__PROBLEM__
Transcribe the data verbatim and drop its images.

(Saved entries)
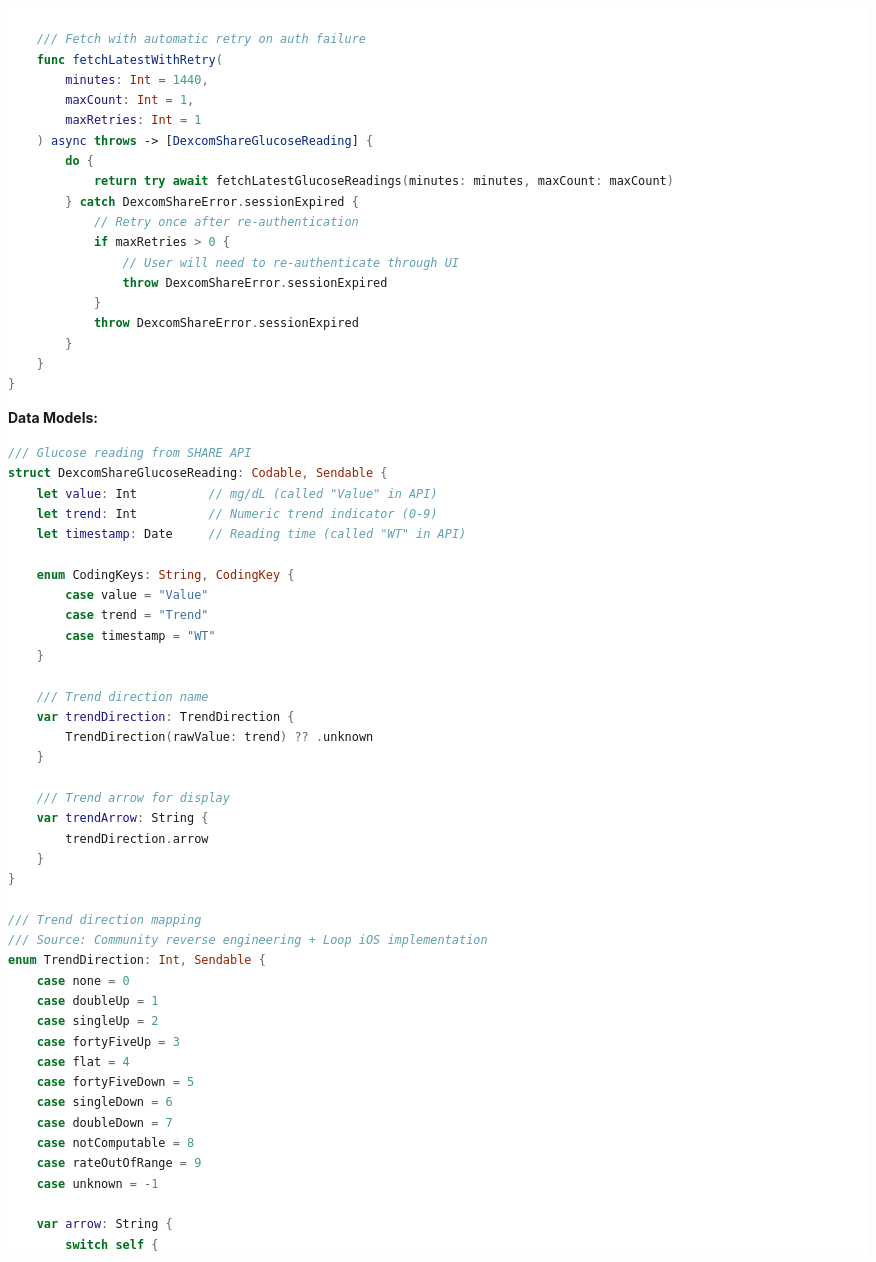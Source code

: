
 ```swift

    /// Fetch with automatic retry on auth failure
    func fetchLatestWithRetry(
        minutes: Int = 1440,
        maxCount: Int = 1,
        maxRetries: Int = 1
    ) async throws -> [DexcomShareGlucoseReading] {
        do {
            return try await fetchLatestGlucoseReadings(minutes: minutes, maxCount: maxCount)
        } catch DexcomShareError.sessionExpired {
            // Retry once after re-authentication
            if maxRetries > 0 {
                // User will need to re-authenticate through UI
                throw DexcomShareError.sessionExpired
            }
            throw DexcomShareError.sessionExpired
        }
    }
}
```

**Data Models:**

```swift
/// Glucose reading from SHARE API
struct DexcomShareGlucoseReading: Codable, Sendable {
    let value: Int          // mg/dL (called "Value" in API)
    let trend: Int          // Numeric trend indicator (0-9)
    let timestamp: Date     // Reading time (called "WT" in API)

    enum CodingKeys: String, CodingKey {
        case value = "Value"
        case trend = "Trend"
        case timestamp = "WT"
    }

    /// Trend direction name
    var trendDirection: TrendDirection {
        TrendDirection(rawValue: trend) ?? .unknown
    }

    /// Trend arrow for display
    var trendArrow: String {
        trendDirection.arrow
    }
}

/// Trend direction mapping
/// Source: Community reverse engineering + Loop iOS implementation
enum TrendDirection: Int, Sendable {
    case none = 0
    case doubleUp = 1
    case singleUp = 2
    case fortyFiveUp = 3
    case flat = 4
    case fortyFiveDown = 5
    case singleDown = 6
    case doubleDown = 7
    case notComputable = 8
    case rateOutOfRange = 9
    case unknown = -1

    var arrow: String {
        switch self {
```
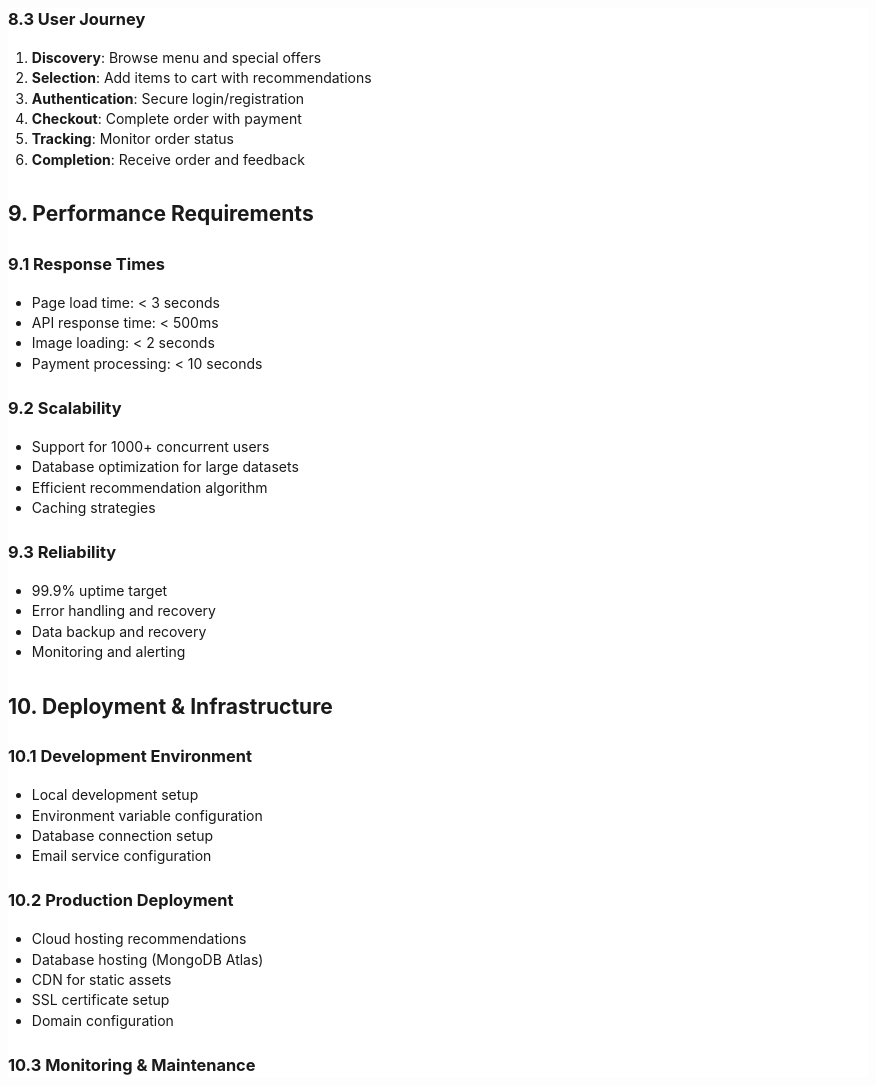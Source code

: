 ### 8.3 User Journey

1. **Discovery**: Browse menu and special offers
2. **Selection**: Add items to cart with recommendations
3. **Authentication**: Secure login/registration
4. **Checkout**: Complete order with payment
5. **Tracking**: Monitor order status
6. **Completion**: Receive order and feedback

## 9. Performance Requirements

### 9.1 Response Times

- Page load time: < 3 seconds
- API response time: < 500ms
- Image loading: < 2 seconds
- Payment processing: < 10 seconds

### 9.2 Scalability

- Support for 1000+ concurrent users
- Database optimization for large datasets
- Efficient recommendation algorithm
- Caching strategies

### 9.3 Reliability

- 99.9% uptime target
- Error handling and recovery
- Data backup and recovery
- Monitoring and alerting

## 10. Deployment & Infrastructure

### 10.1 Development Environment

- Local development setup
- Environment variable configuration
- Database connection setup
- Email service configuration

### 10.2 Production Deployment

- Cloud hosting recommendations
- Database hosting (MongoDB Atlas)
- CDN for static assets
- SSL certificate setup
- Domain configuration

### 10.3 Monitoring & Maintenance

__ANSWER__
Source code

:
 ```swift

    /// Fetch with automatic retry on auth failure
    func fetchLatestWithRetry(
        minutes: Int = 1440,
        maxCount: Int = 1,
        maxRetries: Int = 1
    ) async throws -> [DexcomShareGlucoseReading] {
        do {
            return try await fetchLatestGlucoseReadings(minutes: minutes, maxCount: maxCount)
        } catch DexcomShareError.sessionExpired {
            // Retry once after re-authentication
            if maxRetries > 0 {
                // User will need to re-authenticate through UI
                throw DexcomShareError.sessionExpired
            }
            throw DexcomShareError.sessionExpired
        }
    }
}
```

**Data Models:**

```swift
/// Glucose reading from SHARE API
struct DexcomShareGlucoseReading: Codable, Sendable {
    let value: Int          // mg/dL (called "Value" in API)
    let trend: Int          // Numeric trend indicator (0-9)
    let timestamp: Date     // Reading time (called "WT" in API)

    enum CodingKeys: String, CodingKey {
        case value = "Value"
        case trend = "Trend"
        case timestamp = "WT"
    }

    /// Trend direction name
    var trendDirection: TrendDirection {
        TrendDirection(rawValue: trend) ?? .unknown
    }

    /// Trend arrow for display
    var trendArrow: String {
        trendDirection.arrow
    }
}

/// Trend direction mapping
/// Source: Community reverse engineering + Loop iOS implementation
enum TrendDirection: Int, Sendable {
    case none = 0
    case doubleUp = 1
    case singleUp = 2
    case fortyFiveUp = 3
    case flat = 4
    case fortyFiveDown = 5
    case singleDown = 6
    case doubleDown = 7
    case notComputable = 8
    case rateOutOfRange = 9
    case unknown = -1

    var arrow: String {
        switch self {
```
Source code

: ### 8.3 User Journey

1. **Discovery**: Browse menu and special offers
2. **Selection**: Add items to cart with recommendations
3. **Authentication**: Secure login/registration
4. **Checkout**: Complete order with payment
5. **Tracking**: Monitor order status
6. **Completion**: Receive order and feedback

## 9. Performance Requirements

### 9.1 Response Times

- Page load time: < 3 seconds
- API response time: < 500ms
- Image loading: < 2 seconds
- Payment processing: < 10 seconds

### 9.2 Scalability

- Support for 1000+ concurrent users
- Database optimization for large datasets
- Efficient recommendation algorithm
- Caching strategies

### 9.3 Reliability

- 99.9% uptime target
- Error handling and recovery
- Data backup and recovery
- Monitoring and alerting

## 10. Deployment & Infrastructure

### 10.1 Development Environment

- Local development setup
- Environment variable configuration
- Database connection setup
- Email service configuration

### 10.2 Production Deployment

- Cloud hosting recommendations
- Database hosting (MongoDB Atlas)
- CDN for static assets
- SSL certificate setup
- Domain configuration

### 10.3 Monitoring & Maintenance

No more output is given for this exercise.